In November 2012, the Australian Parliament passed the Privacy Amendment (Enhancing Privacy Protection) Act 2012 (‘Amendment Act’) to amend the Privacy Act 1988 (‘Privacy Act’). Commencing 12 March 2014, the Amendment Act introduces new privacy laws that increase obligations on Australian Government agencies and private sector organisations that collect or deal with personal information in Australia.
The amendments include the introduction of a single set of Australian Privacy Principles (‘APPs’) applying to both Australian Government agencies and the private sector. The APPs will replace the existing Information Privacy Principles that apply to Government agencies and National Privacy Principles that apply to business.
The Office of the Australian information commission (‘OAIC’) has released a draft APP Guidelines for consultation on the 23rd of August 2013. This draft is open for comments until 20 September 2013.
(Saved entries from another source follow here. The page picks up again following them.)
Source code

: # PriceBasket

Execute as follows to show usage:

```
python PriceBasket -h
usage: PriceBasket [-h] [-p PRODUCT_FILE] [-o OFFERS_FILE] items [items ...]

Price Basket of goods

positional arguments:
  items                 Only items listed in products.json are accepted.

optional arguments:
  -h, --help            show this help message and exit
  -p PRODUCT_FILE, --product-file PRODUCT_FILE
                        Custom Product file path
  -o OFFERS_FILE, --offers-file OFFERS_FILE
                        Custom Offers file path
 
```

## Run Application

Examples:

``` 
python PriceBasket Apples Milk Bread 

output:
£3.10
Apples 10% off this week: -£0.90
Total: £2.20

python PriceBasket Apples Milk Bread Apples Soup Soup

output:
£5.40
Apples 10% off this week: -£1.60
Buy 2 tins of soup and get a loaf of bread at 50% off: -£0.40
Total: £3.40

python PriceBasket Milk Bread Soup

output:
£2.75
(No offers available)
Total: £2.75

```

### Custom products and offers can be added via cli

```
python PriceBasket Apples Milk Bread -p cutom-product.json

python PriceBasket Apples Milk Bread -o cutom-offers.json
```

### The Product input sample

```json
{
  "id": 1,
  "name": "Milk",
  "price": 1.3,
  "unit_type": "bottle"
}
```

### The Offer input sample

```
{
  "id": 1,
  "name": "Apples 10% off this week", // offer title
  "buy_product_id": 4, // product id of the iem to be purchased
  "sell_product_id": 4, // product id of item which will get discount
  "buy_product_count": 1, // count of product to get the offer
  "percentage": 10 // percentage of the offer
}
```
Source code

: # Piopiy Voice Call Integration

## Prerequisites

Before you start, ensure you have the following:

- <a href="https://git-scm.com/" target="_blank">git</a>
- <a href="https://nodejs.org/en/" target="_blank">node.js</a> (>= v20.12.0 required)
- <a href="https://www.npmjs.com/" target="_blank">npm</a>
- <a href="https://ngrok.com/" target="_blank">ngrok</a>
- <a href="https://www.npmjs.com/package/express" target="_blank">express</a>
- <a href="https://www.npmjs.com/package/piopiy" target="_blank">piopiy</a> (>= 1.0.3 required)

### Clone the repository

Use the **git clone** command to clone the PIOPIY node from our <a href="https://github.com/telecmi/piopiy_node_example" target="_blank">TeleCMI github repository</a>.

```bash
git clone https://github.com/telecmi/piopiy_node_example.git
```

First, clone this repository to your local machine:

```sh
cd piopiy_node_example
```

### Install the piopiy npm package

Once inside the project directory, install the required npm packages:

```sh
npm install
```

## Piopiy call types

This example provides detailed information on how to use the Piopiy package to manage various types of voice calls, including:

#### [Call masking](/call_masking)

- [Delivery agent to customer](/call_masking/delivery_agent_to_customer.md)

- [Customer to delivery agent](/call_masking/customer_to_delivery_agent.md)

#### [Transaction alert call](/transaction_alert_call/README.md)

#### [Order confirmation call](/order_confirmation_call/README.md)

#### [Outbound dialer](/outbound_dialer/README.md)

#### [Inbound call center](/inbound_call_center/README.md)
What are the key changes to the Privacy Act?
Introduction of the APPs
As a whole, the APPs require a higher degree of openness and transparency about how entities manage personal information.
For a full list of the APP guidelines, visit OAIC webpage: http://www.oaic.gov.au/privacy/privacy-engaging-with-you/current-privacy-consultations/draft-australian-privacy-principles-guidelines/draft-app-guidelines
Increased Powers to the Commissioner
The Amendment Act increases the functions and powers of the Privacy Commissioner to, among other things:
- seek civil penalties (up to $340,000 for individuals and $1.7 million for an agency) where there is a serious or repeated interference;
- audit the handling of personal information by agencies and undertake “own motion” investigations; and
- make determinations following investigations and apply to the Federal Court to enforce such determination.
What does this mean for entities?
In preparation for the commencement of the amendments, entities should consider;
- reviewing and updating existing privacy policies and internal procedures to ensure compliance with the APPs and the recent OAIC guidelines regarding handling of sensitive information;
- reviewing privacy policies and processes for notification of it/obtaining consent to it comply with APPS; and
- training employees to ensure they understand the amendments.
Finalised guidelines will be published at the end of the year.